Le troisième jour de mon séjour à Rapa Nui, la météo s’est dégradée très rapidement, comme prévu. La pluie n’arrête pas de tomber et parfois par trombes d’eau, accompagnée de vent. Les amis de l‘auberge de jeunesse, devant partir ce jour, se retrouvent bloqués sur l’île, tous les vols étant suspendus. En effet, la liaison quotidienne Santiago de Chile- Hanga Roa se retrouve coupée, le vol de Santiago ayant fait demi-tour après deux heures de vol aux vues de la météo qui ne s’arrangeait pas et avant d’atteindre le point de non-retour (où il n’est plus possible de faire demi-tour, car le plein de kérosène ne le permet pas). Avec une liaison aérienne coupée, une connexion wifi très très aléatoire, je prends pleinement conscience de la notion d’isolement insulaire !
Par mauvais temps, les activités se limitent à la visite du musée anthropologique Sebastian Englert de Hanga Roa ou alors à la visite de la brasserie (Mahina/ Taina). J’opte pour la première option, qui se trouve à la limite du village.
Nommé d'après le missionnaire d'origine bavaroise, le frère franciscain Sebastian Englert, le musée a été fondé en 1973 et se consacre à la conservation du patrimoine culturel Haumaka et Rapa Nui. Le musée abrite le seul moaï clairement identifié comme féminin. Ce moaï avec des traits féminins tels que des seins proéminents ou une vulve sculptée, est l’un des douze moaï femelles découverts sur l’île de Pâques. Le torse a été découvert par Thor Heyerdahl en 1956 à Anakena et se trouvait au musée Kon Tiki à Oslo jusqu’à ce que la tête soit retrouvée en 1988, date à laquelle il a été rendu, ce qui a permis d’exposer la sculpture complète.

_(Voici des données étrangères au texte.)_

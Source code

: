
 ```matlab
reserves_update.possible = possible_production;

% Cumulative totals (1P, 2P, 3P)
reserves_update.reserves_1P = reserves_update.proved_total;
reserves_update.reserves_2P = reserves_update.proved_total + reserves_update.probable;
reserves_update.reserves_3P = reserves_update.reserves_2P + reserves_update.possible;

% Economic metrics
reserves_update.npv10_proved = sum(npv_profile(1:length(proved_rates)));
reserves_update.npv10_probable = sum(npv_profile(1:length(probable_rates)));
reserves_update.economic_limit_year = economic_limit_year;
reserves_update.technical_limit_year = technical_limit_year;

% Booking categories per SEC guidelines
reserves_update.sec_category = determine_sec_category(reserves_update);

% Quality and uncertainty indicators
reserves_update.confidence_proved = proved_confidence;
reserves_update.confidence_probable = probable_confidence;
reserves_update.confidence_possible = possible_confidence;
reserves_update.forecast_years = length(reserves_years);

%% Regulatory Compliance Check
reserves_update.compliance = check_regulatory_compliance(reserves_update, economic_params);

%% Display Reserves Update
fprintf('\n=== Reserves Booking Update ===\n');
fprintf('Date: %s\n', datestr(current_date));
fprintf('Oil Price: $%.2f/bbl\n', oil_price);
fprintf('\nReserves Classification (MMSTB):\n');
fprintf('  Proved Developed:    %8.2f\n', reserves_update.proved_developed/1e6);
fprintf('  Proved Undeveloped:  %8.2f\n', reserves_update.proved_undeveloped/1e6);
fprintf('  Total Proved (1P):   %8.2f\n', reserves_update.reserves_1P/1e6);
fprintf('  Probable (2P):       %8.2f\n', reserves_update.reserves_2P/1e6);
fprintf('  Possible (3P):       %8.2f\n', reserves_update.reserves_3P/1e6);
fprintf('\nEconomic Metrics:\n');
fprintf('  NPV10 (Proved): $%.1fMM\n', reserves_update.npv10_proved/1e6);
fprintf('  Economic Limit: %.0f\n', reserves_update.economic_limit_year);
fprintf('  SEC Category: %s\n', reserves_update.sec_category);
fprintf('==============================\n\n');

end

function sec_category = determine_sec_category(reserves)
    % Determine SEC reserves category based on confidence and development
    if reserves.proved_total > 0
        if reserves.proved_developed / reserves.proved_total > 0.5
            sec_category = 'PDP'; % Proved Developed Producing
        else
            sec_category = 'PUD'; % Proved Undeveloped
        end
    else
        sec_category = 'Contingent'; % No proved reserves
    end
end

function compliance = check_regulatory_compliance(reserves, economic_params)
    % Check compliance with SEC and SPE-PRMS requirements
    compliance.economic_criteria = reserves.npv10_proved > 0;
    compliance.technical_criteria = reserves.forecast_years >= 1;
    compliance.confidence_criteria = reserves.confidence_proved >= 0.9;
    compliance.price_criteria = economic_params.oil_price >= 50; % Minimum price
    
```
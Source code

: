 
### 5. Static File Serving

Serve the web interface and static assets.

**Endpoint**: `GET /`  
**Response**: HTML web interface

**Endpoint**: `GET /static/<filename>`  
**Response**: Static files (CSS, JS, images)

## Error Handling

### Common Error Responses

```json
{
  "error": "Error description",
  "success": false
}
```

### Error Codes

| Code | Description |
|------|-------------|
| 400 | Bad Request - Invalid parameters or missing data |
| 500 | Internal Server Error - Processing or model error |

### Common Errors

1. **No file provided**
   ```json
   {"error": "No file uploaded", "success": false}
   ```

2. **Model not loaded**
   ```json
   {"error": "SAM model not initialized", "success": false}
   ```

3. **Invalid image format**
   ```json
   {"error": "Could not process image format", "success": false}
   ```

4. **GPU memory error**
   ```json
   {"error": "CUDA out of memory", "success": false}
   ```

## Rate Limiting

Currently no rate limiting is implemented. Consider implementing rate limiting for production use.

La collection actuelle du musée comprend environ 15 000 objets, dont la plupart sont des outils lithiques tels que le toki (herminette) et la houe (couteau), ainsi que d’autres artefacts en os – aiguilles, ornements et mangai (crochets), coraux et bois. Cependant, dans le hall d’exposition permanent (construit grâce aux dons du Japon), on ne peut voir qu’un petit échantillon de cette collection. Outre les panneaux d’information détaillés qui retracent l’histoire de l’île de Pâques depuis sa formation géologique, l’une des pièces les plus remarquables de l’exposition est l’œil de Moai. Cet œil a été découvert lors de la restauration de l’Ahu Nau sur la plage d’Anakena, en 1978. Il est fait de corail blanc avec une pupille de scorie rouge. On sait que les yeux se plaçaient sur le moai alors qu’il se trouvait déjà sur son ahu, mais il y a encore des discussions sur s’ils étaient placés de manière permanente ou uniquement lors de cérémonies spéciales.